Through the long centuries and the moving history that produced the Old Testament, the faith of the continuing community of Israel shaped and interpreted the several types of Israel’s literature. In the five chapters of this book I have selected and discussed outstanding examples of Old Testament myth, legend, history, prophecy and law in an effort to show that common theological presuppositions underlie all of these varying literary types, and that they must be read and understood as speaking from faith to faith. From faith the literature in all of its types came into being. To faith it is all addressed. From myth to law, Old Testament literature deals centrally with the same concepts of faith, such concepts as Creation, Sin, Judgment, Covenant and Redemption.

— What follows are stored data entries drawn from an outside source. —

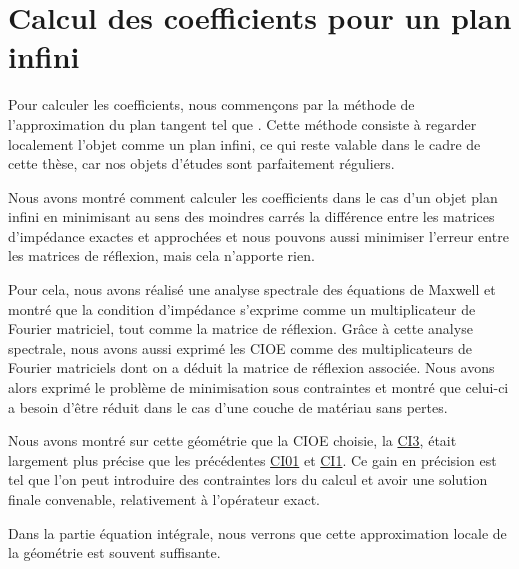 \chapter{Calcul des coefficients pour un plan infini}
\label{sec:plan}
\minitoc
\newpage
{}
Pour calculer les coefficients, nous commençons par la méthode de l'approximation du plan tangent tel que \cite{hoppe_impedance_1995,marceaux_high-order_2000,aubakirov_electromagnetic_2014}. Cette méthode consiste à regarder localement l'objet comme un plan infini, ce qui reste valable dans le cadre de cette thèse, car nos objets d'études sont parfaitement réguliers.









Nous avons montré comment calculer les coefficients dans le cas d'un objet plan infini en minimisant au sens des moindres carrés la différence entre les matrices d'impédance exactes et approchées et  nous pouvons aussi minimiser l'erreur entre les matrices de réflexion, mais cela n'apporte rien.

Pour cela, nous avons réalisé une analyse spectrale des équations de Maxwell et montré que la condition d'impédance s'exprime comme un multiplicateur de Fourier matriciel, tout comme la matrice de réflexion. Grâce à cette analyse spectrale, nous avons aussi exprimé les CIOE comme des multiplicateurs de Fourier matriciels dont on a déduit la matrice de réflexion associée. Nous avons alors exprimé le problème de minimisation sous contraintes et montré que celui-ci a besoin d'être réduit dans le cas d'une couche de matériau sans pertes.

Nous avons montré sur cette géométrie que la CIOE choisie, la \hyperlink{ci3}{CI3}, était largement plus précise que les précédentes \hyperlink{ci01}{CI01} et \hyperlink{ci1}{CI1}. Ce gain en précision est tel que l'on peut introduire des contraintes lors du calcul et avoir une solution finale convenable, relativement à l'opérateur exact.

Dans la partie équation intégrale, nous verrons que cette approximation locale de la géométrie est souvent suffisante.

As different from one another as are these varied literary types, as literature, they are remarkably unified in the common history and faith of the community of Israel.
Chapters might have been included on selections from the wisdom and devotional literature. But as a type of canonical literature, Israelite wisdom remained relatively peripheral and always more personal than communal in character; and the Psalter, to which occasional reference has been made, is self-evidently in a faith-to-faith category of expression. It is hardly necessary to add that what I have written is certainly not intended as a substitute for an introduction to, a history of, a commentary upon, or a theology of the Old Testament.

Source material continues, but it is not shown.